Six months prior to the establishment of the Los Angeles pueblo in 1781, Spanish Governor Felipe de Neve had sought to develop a relationship with the local native people, according to research by Dr. Harry Kelsey, curator of history at the Los Angeles County Museum of Natural History. These people, who would later become known as the Gabrieleño, lived in a settlement in the vicinity, named Yaangna (alternatively Yangna, Iyáangẚ or Yang-Na).
Yaanga is believed to have been the largest of Gabrieleño villages. Although we have no record of the size of its population, it is estimated to have had up to 200 residents. It was an important trading center for the native people of the region. Neve’s contact with Yaangna was meant to develop friendly relations with the village before he moved Spanish settlers into its vicinity. He arranged for baptisms of dozens of Yaangna residents and even assumed the role of padrino (godparent) for 12 of its children. One couple sponsored by Neve, having been baptized and remarried under the Catholic religion, even assumed the names Felipe de Neve and Felipa de Neve. Dr. Kelsey believed that Neve might have been grooming this couple as a nucleus family around which Yaangna would become a Christian Indian community.
Although the exact site of the settlement has not been definitively established, it is believed that it was marked by a natural landmark. There, not far from the new pueblo of Los Angeles, grew a grand old sycamore tree, believed to be around 300-years-old at time the Spanish settlers arrived. The towering tree was believed to have been a shady gathering place for Gabrieleño councils. It was later named by the Spanish El Aliso (The Alder). It long survived the Yaangna village, but, beset by surrounding industrial development, eventually fell to the axe in 1892. Had Yaangna been centered around El Aliso, the village would have been located in the Los Angeles Civic Center area, centered at the location of today’s Garey Street on-ramp to the southbound 101 freeway.
Whatever hopes Neve might have had that Yaangna would become a Christian community never came to pass. Later in the year that the Los Angeles pueblo was founded, Neve was replaced by Pedro de Fages, a governor who preferred that Indians be subjugated at the missions. As the nearby pueblo of Los Angeles grew and encroached upon Yaangna, the village was forced to relocate. Increasing numbers of its residents chose or were forced to live at the Mission San Gabriel. It is believed that the village survived longer than other Gabrieleño villages because it became a refugee camp. Gabrieleño from smaller villages that were disbanded or destroyed by the Spanish joined Yaangna, hoping to avoid the mission. The numbers at Yaangna thus further served as a source of forced manual labor for the nearby pueblo. The Yaangna community and its importance as a center for the Gabrieleño withered.

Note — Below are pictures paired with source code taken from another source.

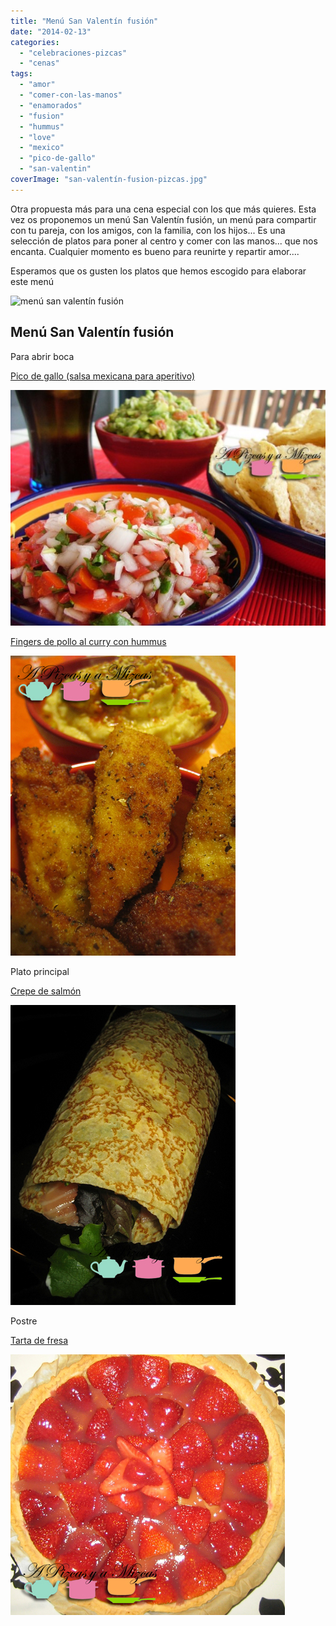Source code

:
 ```yaml
---
title: "Menú San Valentín fusión"
date: "2014-02-13"
categories:
  - "celebraciones-pizcas"
  - "cenas"
tags:
  - "amor"
  - "comer-con-las-manos"
  - "enamorados"
  - "fusion"
  - "hummus"
  - "love"
  - "mexico"
  - "pico-de-gallo"
  - "san-valentin"
coverImage: "san-valentín-fusion-pizcas.jpg"
---
```


Otra propuesta más para una cena especial con los que más quieres. Esta vez os proponemos un menú San Valentín fusión, un menú para compartir con tu pareja, con los amigos, con la familia, con los hijos... Es una selección de platos para poner al centro y comer con las manos... que nos encanta. Cualquier momento es bueno para reunirte y repartir amor....

Esperamos que os gusten los platos que hemos escogido para elaborar este menú

![menú san valentín fusión](images/san-valentín-fusion-pizcas.jpg)

## Menú San Valentín fusión

Para abrir boca

[Pico de gallo (salsa mexicana para aperitivo)](/pico-de-gallo/ "Pico de gallo")

![pico de gallo](images/DSCF0070-pizcas-618x463.jpg "menu san valentín fusión")

[Fingers de pollo al curry con hummus](/fingers-de-pollo-al-curry-con-hummus/)

![fingers de pollo al curry](images/IMG_5596-pizcas.jpg "menu san valentín fusión")

Plato principal

[Crepe de salmón](/crepe-de-salmon/)

![crepe de salmón](images/IMG_6204-pizcas.jpg "menu san valentín fusión")

Postre

[Tarta de fresa](/tarta-de-fresa/)

![tarta de fresa](images/IMG_5841-pizcas.jpg "menu san valentín fusión")
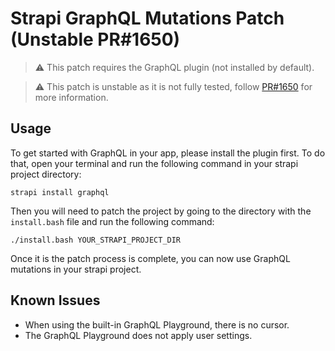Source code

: # Strapi GraphQL Mutations Patch (Unstable PR#1650)

> ⚠️ This patch requires the GraphQL plugin (not installed by default).

> ⚠️ This patch is unstable as it is not fully tested, follow [PR#1650](https://github.com/strapi/strapi/pull/1650) for more information.

## Usage

To get started with GraphQL in your app, please install the plugin first. To do that, open your terminal and run the following command in your strapi project directory:

```
strapi install graphql
```

Then you will need to patch the project by going to the directory with the `install.bash` file and run the following command:

```
./install.bash YOUR_STRAPI_PROJECT_DIR
```

Once it is the patch process is complete, you can now use GraphQL mutations in your strapi project.

## Known Issues

- When using the built-in GraphQL Playground, there is no cursor.
- The GraphQL Playground does not apply user settings.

By 1828, with authorization from the Mexican government, French immigrant Jean-Louis Vignes was allowed to purchase the land upon which the remaining Yaangna community resided. He had all remaining Indian residents evicted. The community of Yaangna that had existed in the Los Angeles region for perhaps two to three thousand years came to an abrupt and pitiful end.
Sources: Mexican Los Angeles by Antonio Rios Bustamante, Floricanto Press, 1992; From Site of Ancient Tribal Tree, the City of Angels Grew by Cecilia Rasmussen, LA Times, 4/12/1997; El Aliso: Ancient Sycamore Was Silent Witness to Four Centuries of L.A. History by Nathan Masters, KCET, June 27, 2012; Yaanga, Wikipedia.